***** Records shown *****

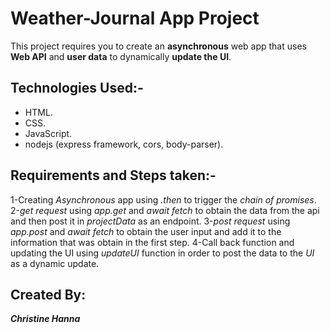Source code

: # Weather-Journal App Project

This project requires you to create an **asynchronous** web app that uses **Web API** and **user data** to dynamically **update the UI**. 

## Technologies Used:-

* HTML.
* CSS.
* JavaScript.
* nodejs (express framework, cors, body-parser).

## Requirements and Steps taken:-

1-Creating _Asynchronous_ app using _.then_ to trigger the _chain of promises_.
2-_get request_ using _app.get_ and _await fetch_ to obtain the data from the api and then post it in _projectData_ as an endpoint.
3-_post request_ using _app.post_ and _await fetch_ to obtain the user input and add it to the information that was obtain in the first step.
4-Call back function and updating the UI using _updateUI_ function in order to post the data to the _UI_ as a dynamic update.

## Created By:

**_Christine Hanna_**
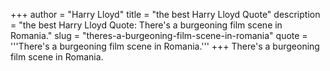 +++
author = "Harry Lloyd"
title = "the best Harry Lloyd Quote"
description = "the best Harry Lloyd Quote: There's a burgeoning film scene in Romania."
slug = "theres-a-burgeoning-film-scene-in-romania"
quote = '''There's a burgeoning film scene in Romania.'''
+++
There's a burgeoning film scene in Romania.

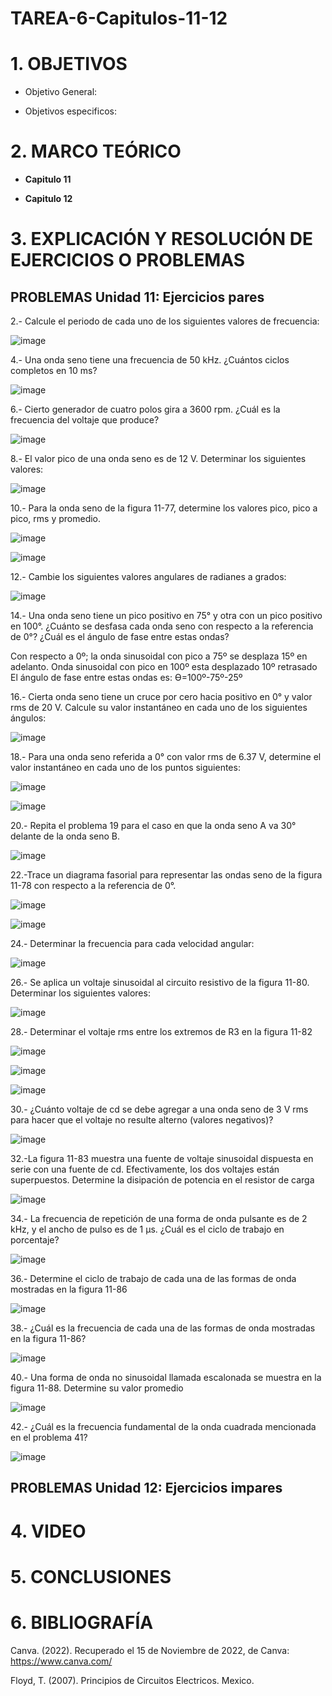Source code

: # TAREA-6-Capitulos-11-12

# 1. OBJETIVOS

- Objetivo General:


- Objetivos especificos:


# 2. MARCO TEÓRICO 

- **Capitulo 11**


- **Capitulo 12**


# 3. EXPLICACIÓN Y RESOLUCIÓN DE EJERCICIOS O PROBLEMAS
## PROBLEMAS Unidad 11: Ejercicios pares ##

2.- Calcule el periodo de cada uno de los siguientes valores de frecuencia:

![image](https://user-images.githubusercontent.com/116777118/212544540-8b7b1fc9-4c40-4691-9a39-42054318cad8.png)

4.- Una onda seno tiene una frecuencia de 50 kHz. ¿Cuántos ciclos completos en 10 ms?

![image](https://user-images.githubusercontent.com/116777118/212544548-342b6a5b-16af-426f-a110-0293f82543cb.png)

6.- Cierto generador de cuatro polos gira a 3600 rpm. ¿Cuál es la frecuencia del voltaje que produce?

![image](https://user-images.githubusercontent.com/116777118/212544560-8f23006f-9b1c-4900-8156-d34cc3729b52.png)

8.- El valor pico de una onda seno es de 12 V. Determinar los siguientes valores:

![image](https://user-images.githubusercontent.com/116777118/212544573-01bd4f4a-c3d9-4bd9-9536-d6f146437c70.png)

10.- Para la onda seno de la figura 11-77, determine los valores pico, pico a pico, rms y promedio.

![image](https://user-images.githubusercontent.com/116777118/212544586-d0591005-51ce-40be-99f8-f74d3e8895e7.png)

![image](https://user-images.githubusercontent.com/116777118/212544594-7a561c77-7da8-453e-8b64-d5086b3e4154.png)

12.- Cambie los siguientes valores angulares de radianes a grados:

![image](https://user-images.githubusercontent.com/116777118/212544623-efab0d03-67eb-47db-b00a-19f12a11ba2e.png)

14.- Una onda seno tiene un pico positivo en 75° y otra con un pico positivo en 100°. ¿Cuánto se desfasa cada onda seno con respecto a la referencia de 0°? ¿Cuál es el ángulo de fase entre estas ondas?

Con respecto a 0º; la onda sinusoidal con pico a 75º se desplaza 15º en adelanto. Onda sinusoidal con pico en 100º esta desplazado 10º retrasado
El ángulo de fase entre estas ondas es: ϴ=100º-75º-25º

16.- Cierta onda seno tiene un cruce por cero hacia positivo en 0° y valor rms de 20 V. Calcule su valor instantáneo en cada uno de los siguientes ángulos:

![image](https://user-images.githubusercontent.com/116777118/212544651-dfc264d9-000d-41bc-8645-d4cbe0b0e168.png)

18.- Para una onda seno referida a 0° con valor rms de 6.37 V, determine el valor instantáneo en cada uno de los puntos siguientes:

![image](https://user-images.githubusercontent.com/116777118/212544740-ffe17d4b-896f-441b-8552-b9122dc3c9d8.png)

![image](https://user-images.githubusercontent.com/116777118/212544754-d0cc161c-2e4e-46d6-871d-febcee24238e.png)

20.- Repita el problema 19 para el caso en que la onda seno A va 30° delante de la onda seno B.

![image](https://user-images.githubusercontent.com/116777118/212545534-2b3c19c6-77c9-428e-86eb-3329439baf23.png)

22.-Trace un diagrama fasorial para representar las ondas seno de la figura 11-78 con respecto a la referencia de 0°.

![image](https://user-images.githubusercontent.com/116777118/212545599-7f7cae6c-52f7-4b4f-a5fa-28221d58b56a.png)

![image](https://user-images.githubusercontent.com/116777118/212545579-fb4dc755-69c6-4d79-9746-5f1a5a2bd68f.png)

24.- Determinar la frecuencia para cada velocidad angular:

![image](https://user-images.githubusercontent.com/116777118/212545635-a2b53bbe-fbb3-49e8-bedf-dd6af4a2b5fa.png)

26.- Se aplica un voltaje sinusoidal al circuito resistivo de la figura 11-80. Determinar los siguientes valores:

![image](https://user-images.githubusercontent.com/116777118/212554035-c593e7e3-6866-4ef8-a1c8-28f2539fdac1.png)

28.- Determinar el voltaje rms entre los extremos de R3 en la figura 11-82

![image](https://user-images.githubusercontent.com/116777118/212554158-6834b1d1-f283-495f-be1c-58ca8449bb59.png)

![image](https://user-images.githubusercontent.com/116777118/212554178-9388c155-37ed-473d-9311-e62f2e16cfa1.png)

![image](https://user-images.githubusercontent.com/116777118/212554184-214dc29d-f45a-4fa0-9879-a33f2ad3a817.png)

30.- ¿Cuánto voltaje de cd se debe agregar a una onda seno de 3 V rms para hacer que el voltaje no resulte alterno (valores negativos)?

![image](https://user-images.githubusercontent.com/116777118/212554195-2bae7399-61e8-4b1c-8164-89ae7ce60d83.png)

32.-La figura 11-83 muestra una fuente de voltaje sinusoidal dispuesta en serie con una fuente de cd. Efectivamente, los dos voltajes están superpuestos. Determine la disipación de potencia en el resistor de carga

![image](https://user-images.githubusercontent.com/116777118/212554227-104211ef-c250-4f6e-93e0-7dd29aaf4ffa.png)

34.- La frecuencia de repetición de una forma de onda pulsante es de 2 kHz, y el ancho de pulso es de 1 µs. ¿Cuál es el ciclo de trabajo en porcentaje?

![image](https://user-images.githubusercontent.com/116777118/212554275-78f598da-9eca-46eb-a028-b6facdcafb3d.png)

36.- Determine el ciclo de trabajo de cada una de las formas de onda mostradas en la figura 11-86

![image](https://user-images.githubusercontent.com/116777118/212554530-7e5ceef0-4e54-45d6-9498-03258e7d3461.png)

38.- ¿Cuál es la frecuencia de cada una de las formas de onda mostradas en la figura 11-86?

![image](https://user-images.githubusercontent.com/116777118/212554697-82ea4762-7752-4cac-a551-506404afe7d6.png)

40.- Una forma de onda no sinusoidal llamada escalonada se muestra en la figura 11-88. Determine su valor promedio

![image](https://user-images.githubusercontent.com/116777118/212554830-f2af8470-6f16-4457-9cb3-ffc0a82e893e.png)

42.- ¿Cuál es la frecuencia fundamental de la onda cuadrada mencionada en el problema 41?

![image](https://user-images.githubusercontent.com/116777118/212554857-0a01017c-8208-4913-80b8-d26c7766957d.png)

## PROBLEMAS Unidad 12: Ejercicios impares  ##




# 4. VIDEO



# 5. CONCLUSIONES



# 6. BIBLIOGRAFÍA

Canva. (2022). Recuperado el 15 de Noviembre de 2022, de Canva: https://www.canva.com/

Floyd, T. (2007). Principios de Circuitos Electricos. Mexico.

*****
***** Records shown *****

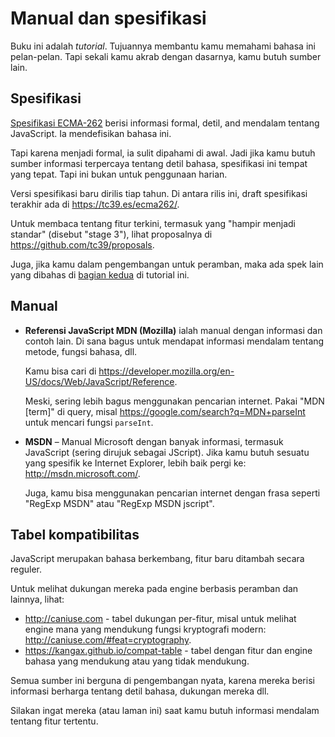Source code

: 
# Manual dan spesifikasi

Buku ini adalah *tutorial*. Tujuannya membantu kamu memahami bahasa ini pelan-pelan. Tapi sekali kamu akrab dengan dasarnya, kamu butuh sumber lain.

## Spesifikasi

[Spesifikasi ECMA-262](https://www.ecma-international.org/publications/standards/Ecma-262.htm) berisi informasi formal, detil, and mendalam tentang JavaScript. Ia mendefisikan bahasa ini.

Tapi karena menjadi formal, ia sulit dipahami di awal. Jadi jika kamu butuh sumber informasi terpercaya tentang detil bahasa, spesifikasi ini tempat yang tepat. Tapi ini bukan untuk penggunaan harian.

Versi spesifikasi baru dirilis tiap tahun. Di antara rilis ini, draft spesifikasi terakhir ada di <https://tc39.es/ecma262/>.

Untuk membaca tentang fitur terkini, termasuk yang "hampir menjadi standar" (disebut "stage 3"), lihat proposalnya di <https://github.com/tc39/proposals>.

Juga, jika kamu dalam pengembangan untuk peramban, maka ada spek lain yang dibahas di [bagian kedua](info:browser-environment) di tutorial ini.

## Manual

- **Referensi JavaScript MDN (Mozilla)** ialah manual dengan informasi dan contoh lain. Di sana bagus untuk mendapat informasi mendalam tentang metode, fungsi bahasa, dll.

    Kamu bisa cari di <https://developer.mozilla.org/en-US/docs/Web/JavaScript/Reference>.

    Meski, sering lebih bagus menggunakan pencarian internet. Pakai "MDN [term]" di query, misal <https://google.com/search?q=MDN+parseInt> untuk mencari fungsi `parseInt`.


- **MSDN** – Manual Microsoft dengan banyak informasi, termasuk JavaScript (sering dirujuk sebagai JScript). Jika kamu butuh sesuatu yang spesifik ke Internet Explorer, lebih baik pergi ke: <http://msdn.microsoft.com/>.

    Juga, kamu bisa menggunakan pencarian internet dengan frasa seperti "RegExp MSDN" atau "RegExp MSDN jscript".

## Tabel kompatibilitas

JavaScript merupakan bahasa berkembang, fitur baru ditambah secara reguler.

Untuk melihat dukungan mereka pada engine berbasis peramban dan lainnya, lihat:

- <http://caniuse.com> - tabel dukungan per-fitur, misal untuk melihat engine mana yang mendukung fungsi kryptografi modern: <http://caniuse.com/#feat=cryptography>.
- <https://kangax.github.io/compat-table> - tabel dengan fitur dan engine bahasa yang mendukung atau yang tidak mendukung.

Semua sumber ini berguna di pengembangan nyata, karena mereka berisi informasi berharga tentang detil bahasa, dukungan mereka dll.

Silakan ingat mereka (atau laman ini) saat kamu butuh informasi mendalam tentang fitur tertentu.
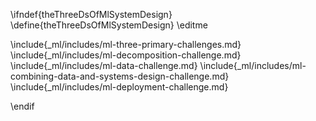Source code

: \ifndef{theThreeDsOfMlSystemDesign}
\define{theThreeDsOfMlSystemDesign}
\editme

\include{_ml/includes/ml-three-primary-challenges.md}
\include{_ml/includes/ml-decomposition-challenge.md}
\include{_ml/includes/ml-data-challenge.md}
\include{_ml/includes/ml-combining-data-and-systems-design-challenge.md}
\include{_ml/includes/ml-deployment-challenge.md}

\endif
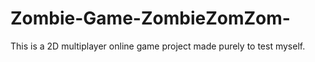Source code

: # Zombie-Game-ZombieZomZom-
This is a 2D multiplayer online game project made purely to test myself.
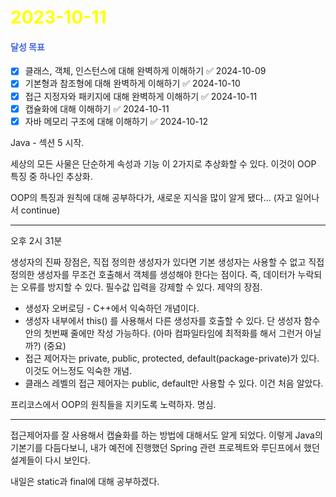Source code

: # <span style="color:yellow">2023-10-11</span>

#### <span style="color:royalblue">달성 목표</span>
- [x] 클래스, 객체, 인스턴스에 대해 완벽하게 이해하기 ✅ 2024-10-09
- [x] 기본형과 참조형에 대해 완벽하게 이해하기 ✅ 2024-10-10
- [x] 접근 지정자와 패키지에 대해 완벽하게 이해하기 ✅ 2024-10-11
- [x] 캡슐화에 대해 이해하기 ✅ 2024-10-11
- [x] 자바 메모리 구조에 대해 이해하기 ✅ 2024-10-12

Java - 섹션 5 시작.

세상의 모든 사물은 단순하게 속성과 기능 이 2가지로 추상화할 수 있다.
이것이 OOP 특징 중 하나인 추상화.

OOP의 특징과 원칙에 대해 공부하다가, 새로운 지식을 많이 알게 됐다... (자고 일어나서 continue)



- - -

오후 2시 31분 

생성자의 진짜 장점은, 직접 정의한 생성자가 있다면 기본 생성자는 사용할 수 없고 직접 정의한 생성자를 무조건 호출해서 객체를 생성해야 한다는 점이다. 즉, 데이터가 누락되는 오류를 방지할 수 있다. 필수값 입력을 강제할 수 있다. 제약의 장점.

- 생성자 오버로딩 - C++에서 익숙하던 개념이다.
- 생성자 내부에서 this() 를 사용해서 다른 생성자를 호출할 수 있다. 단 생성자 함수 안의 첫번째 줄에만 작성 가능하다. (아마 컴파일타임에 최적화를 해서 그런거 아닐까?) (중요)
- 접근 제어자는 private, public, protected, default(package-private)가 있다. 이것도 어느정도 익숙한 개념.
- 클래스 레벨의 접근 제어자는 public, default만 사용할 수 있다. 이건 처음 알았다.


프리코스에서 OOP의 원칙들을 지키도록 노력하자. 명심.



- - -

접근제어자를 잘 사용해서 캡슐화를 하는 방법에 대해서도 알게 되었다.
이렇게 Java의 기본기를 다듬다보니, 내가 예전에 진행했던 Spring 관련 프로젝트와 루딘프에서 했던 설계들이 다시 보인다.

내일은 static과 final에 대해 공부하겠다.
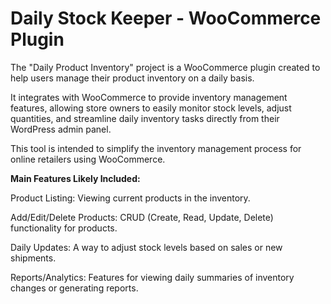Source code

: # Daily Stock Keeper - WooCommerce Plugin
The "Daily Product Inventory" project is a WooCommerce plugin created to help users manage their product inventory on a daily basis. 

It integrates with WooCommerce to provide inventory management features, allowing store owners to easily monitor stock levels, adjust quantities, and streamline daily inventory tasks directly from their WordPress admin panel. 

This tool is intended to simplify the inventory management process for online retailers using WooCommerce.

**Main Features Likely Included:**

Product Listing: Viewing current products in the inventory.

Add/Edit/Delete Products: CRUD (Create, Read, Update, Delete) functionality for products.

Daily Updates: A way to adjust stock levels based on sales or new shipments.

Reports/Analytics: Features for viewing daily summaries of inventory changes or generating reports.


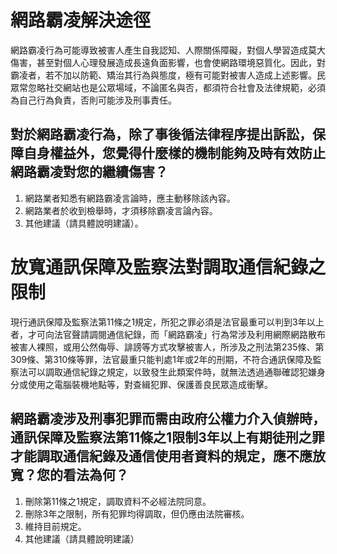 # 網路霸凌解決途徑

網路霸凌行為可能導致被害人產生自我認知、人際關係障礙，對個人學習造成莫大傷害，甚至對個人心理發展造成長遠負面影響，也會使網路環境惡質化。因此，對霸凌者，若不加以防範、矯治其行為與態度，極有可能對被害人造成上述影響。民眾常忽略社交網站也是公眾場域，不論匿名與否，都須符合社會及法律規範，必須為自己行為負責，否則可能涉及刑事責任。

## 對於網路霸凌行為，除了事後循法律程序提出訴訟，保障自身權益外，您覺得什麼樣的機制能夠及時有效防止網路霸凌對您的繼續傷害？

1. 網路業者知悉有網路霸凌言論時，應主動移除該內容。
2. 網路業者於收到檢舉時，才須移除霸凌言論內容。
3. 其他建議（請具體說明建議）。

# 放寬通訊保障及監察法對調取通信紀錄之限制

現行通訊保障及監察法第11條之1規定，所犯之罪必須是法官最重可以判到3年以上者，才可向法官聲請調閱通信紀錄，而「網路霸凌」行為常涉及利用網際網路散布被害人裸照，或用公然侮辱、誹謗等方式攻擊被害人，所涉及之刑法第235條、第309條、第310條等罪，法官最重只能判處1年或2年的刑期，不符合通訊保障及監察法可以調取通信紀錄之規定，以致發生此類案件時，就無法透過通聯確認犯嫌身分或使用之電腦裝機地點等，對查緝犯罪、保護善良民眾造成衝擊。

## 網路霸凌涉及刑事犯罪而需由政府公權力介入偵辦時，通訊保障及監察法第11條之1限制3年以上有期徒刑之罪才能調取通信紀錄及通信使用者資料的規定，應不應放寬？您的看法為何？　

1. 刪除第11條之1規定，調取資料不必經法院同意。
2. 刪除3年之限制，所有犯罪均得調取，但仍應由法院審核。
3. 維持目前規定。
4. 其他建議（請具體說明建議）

*****

• [Problem details]
Scan the records above for the string "bagus", and copy every line where it turns up.

• [Answer to this problem]
- **Referensi JavaScript MDN (Mozilla)** ialah manual dengan informasi dan contoh lain. Di sana bagus untuk mendapat informasi mendalam tentang metode, fungsi bahasa, dll.
    Meski, sering lebih bagus menggunakan pencarian internet. Pakai "MDN [term]" di query, misal <https://google.com/search?q=MDN+parseInt> untuk mencari fungsi `parseInt`.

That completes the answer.